Activity. Print out the entries exactly, and include each one.
Provided data Block Start
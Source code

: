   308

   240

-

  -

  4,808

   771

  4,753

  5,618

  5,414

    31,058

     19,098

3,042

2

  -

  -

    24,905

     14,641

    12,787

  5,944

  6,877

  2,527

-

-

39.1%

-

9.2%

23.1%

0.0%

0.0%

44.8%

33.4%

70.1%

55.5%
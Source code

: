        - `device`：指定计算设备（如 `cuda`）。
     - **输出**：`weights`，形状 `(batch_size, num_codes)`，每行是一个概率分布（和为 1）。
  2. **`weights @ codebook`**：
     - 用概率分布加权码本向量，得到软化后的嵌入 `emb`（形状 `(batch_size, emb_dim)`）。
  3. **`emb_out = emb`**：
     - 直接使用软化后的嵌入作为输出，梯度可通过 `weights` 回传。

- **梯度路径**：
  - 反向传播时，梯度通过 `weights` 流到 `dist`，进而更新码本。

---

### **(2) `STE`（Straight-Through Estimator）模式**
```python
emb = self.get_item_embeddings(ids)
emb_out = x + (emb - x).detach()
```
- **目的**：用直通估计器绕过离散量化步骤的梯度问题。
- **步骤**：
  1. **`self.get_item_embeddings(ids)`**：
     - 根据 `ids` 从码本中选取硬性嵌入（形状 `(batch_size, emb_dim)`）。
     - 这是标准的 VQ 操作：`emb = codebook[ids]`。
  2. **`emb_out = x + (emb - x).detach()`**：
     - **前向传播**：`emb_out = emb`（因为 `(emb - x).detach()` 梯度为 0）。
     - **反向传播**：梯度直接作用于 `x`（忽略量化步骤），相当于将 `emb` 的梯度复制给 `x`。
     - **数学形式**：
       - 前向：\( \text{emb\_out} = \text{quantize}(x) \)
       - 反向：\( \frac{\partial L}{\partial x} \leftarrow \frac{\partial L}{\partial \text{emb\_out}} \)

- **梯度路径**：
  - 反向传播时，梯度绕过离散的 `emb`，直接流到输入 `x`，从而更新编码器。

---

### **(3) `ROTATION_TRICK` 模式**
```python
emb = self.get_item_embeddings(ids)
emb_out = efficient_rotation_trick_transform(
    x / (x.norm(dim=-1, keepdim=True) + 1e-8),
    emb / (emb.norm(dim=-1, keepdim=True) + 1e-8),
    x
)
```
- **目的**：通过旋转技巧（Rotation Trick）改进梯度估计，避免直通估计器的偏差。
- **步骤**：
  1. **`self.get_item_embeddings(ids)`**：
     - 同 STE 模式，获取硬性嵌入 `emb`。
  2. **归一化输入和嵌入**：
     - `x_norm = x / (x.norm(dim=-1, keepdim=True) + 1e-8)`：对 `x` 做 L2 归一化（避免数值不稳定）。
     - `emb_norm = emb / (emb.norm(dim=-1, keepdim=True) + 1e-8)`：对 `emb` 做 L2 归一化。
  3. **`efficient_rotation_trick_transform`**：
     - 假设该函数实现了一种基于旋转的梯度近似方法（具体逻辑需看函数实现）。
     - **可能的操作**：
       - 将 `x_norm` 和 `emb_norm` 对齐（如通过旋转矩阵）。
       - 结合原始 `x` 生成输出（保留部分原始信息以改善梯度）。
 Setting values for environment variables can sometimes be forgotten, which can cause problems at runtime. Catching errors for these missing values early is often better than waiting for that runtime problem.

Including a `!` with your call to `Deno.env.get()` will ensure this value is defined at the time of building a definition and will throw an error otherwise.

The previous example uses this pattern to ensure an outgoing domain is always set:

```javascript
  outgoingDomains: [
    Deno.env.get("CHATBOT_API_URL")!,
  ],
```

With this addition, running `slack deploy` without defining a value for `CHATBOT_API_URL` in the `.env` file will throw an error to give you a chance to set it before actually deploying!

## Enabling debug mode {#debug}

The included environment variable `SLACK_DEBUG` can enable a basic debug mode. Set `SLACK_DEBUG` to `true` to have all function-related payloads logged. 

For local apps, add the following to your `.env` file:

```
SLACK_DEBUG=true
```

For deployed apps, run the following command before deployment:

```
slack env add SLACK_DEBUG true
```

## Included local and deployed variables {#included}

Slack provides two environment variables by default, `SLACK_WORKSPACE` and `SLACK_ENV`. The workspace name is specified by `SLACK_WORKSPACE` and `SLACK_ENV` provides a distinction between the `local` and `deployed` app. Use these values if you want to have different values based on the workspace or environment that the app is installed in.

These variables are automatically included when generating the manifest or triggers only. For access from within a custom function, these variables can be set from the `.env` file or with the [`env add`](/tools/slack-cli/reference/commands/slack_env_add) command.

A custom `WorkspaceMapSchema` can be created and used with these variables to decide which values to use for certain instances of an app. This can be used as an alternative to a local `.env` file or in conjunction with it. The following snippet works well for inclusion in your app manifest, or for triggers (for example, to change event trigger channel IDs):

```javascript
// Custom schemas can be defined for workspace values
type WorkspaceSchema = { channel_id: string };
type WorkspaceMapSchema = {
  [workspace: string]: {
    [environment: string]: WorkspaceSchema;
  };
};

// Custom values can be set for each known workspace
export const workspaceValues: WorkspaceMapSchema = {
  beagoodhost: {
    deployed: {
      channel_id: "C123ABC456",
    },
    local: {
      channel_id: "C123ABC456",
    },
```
Provided data Block End
Finished exercise.
Source code

:   308

   240

-

  -

  4,808

   771

  4,753

  5,618

  5,414

    31,058

     19,098

3,042

2

  -

  -

    24,905

     14,641

    12,787

  5,944

  6,877

  2,527

-

-

39.1%

-

9.2%

23.1%

0.0%

0.0%

44.8%

33.4%

70.1%

55.5%
Source code

:        - `device`：指定计算设备（如 `cuda`）。
     - **输出**：`weights`，形状 `(batch_size, num_codes)`，每行是一个概率分布（和为 1）。
  2. **`weights @ codebook`**：
     - 用概率分布加权码本向量，得到软化后的嵌入 `emb`（形状 `(batch_size, emb_dim)`）。
  3. **`emb_out = emb`**：
     - 直接使用软化后的嵌入作为输出，梯度可通过 `weights` 回传。

- **梯度路径**：
  - 反向传播时，梯度通过 `weights` 流到 `dist`，进而更新码本。

---

### **(2) `STE`（Straight-Through Estimator）模式**
```python
emb = self.get_item_embeddings(ids)
emb_out = x + (emb - x).detach()
```
- **目的**：用直通估计器绕过离散量化步骤的梯度问题。
- **步骤**：
  1. **`self.get_item_embeddings(ids)`**：
     - 根据 `ids` 从码本中选取硬性嵌入（形状 `(batch_size, emb_dim)`）。
     - 这是标准的 VQ 操作：`emb = codebook[ids]`。
  2. **`emb_out = x + (emb - x).detach()`**：
     - **前向传播**：`emb_out = emb`（因为 `(emb - x).detach()` 梯度为 0）。
     - **反向传播**：梯度直接作用于 `x`（忽略量化步骤），相当于将 `emb` 的梯度复制给 `x`。
     - **数学形式**：
       - 前向：\( \text{emb\_out} = \text{quantize}(x) \)
       - 反向：\( \frac{\partial L}{\partial x} \leftarrow \frac{\partial L}{\partial \text{emb\_out}} \)

- **梯度路径**：
  - 反向传播时，梯度绕过离散的 `emb`，直接流到输入 `x`，从而更新编码器。

---

### **(3) `ROTATION_TRICK` 模式**
```python
emb = self.get_item_embeddings(ids)
emb_out = efficient_rotation_trick_transform(
    x / (x.norm(dim=-1, keepdim=True) + 1e-8),
    emb / (emb.norm(dim=-1, keepdim=True) + 1e-8),
    x
)
```
- **目的**：通过旋转技巧（Rotation Trick）改进梯度估计，避免直通估计器的偏差。
- **步骤**：
  1. **`self.get_item_embeddings(ids)`**：
     - 同 STE 模式，获取硬性嵌入 `emb`。
  2. **归一化输入和嵌入**：
     - `x_norm = x / (x.norm(dim=-1, keepdim=True) + 1e-8)`：对 `x` 做 L2 归一化（避免数值不稳定）。
     - `emb_norm = emb / (emb.norm(dim=-1, keepdim=True) + 1e-8)`：对 `emb` 做 L2 归一化。
  3. **`efficient_rotation_trick_transform`**：
     - 假设该函数实现了一种基于旋转的梯度近似方法（具体逻辑需看函数实现）。
     - **可能的操作**：
       - 将 `x_norm` 和 `emb_norm` 对齐（如通过旋转矩阵）。
       - 结合原始 `x` 生成输出（保留部分原始信息以改善梯度）。
 Setting values for environment variables can sometimes be forgotten, which can cause problems at runtime. Catching errors for these missing values early is often better than waiting for that runtime problem.

Including a `!` with your call to `Deno.env.get()` will ensure this value is defined at the time of building a definition and will throw an error otherwise.

The previous example uses this pattern to ensure an outgoing domain is always set:

```javascript
  outgoingDomains: [
    Deno.env.get("CHATBOT_API_URL")!,
  ],
```

With this addition, running `slack deploy` without defining a value for `CHATBOT_API_URL` in the `.env` file will throw an error to give you a chance to set it before actually deploying!

## Enabling debug mode {#debug}

The included environment variable `SLACK_DEBUG` can enable a basic debug mode. Set `SLACK_DEBUG` to `true` to have all function-related payloads logged. 

For local apps, add the following to your `.env` file:

```
SLACK_DEBUG=true
```

For deployed apps, run the following command before deployment:

```
slack env add SLACK_DEBUG true
```

## Included local and deployed variables {#included}

Slack provides two environment variables by default, `SLACK_WORKSPACE` and `SLACK_ENV`. The workspace name is specified by `SLACK_WORKSPACE` and `SLACK_ENV` provides a distinction between the `local` and `deployed` app. Use these values if you want to have different values based on the workspace or environment that the app is installed in.

These variables are automatically included when generating the manifest or triggers only. For access from within a custom function, these variables can be set from the `.env` file or with the [`env add`](/tools/slack-cli/reference/commands/slack_env_add) command.

A custom `WorkspaceMapSchema` can be created and used with these variables to decide which values to use for certain instances of an app. This can be used as an alternative to a local `.env` file or in conjunction with it. The following snippet works well for inclusion in your app manifest, or for triggers (for example, to change event trigger channel IDs):

```javascript
// Custom schemas can be defined for workspace values
type WorkspaceSchema = { channel_id: string };
type WorkspaceMapSchema = {
  [workspace: string]: {
    [environment: string]: WorkspaceSchema;
  };
};

// Custom values can be set for each known workspace
export const workspaceValues: WorkspaceMapSchema = {
  beagoodhost: {
    deployed: {
      channel_id: "C123ABC456",
    },
    local: {
      channel_id: "C123ABC456",
    },
```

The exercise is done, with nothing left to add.